DATASET RECORDS section start
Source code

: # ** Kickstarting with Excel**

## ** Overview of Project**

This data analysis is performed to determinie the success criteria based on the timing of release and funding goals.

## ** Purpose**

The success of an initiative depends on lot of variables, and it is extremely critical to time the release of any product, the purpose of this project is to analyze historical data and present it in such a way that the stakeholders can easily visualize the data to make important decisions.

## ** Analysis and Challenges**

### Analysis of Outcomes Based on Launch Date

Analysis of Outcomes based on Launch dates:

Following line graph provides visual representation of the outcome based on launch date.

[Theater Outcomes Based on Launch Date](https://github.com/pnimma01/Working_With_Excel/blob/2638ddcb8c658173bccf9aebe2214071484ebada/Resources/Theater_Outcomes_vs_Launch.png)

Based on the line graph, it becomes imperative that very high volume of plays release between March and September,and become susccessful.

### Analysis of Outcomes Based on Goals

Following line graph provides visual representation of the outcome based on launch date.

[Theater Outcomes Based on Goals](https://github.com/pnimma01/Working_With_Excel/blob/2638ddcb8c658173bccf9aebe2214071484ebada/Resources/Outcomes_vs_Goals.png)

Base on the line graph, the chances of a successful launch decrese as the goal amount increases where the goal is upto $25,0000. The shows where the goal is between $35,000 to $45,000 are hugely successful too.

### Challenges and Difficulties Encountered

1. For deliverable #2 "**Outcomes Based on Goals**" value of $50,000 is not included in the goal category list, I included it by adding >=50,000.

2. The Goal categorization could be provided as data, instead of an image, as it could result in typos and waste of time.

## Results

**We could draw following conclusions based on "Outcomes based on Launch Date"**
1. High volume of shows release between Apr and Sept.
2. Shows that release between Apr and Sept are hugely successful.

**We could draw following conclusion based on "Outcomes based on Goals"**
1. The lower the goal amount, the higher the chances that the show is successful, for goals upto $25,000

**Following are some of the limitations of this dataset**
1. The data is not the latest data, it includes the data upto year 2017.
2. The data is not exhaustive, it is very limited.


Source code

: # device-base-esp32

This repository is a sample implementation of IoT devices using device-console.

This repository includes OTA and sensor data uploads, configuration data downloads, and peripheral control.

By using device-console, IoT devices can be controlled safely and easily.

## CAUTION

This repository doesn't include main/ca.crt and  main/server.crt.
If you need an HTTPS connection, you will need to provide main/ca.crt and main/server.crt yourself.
DATASET RECORDS section end
After locating the line holding "The success of" above, output exactly that line and every line after it through the line holding "### Challenges and Difficulties Encountered". Include nothing else.

The success of an initiative depends on lot of variables, and it is extremely critical to time the release of any product, the purpose of this project is to analyze historical data and present it in such a way that the stakeholders can easily visualize the data to make important decisions.

## ** Analysis and Challenges**

### Analysis of Outcomes Based on Launch Date

Analysis of Outcomes based on Launch dates:

Following line graph provides visual representation of the outcome based on launch date.

[Theater Outcomes Based on Launch Date](https://github.com/pnimma01/Working_With_Excel/blob/2638ddcb8c658173bccf9aebe2214071484ebada/Resources/Theater_Outcomes_vs_Launch.png)

Based on the line graph, it becomes imperative that very high volume of plays release between March and September,and become susccessful.

### Analysis of Outcomes Based on Goals

Following line graph provides visual representation of the outcome based on launch date.

[Theater Outcomes Based on Goals](https://github.com/pnimma01/Working_With_Excel/blob/2638ddcb8c658173bccf9aebe2214071484ebada/Resources/Outcomes_vs_Goals.png)

Base on the line graph, the chances of a successful launch decrese as the goal amount increases where the goal is upto $25,0000. The shows where the goal is between $35,000 to $45,000 are hugely successful too.

### Challenges and Difficulties Encountered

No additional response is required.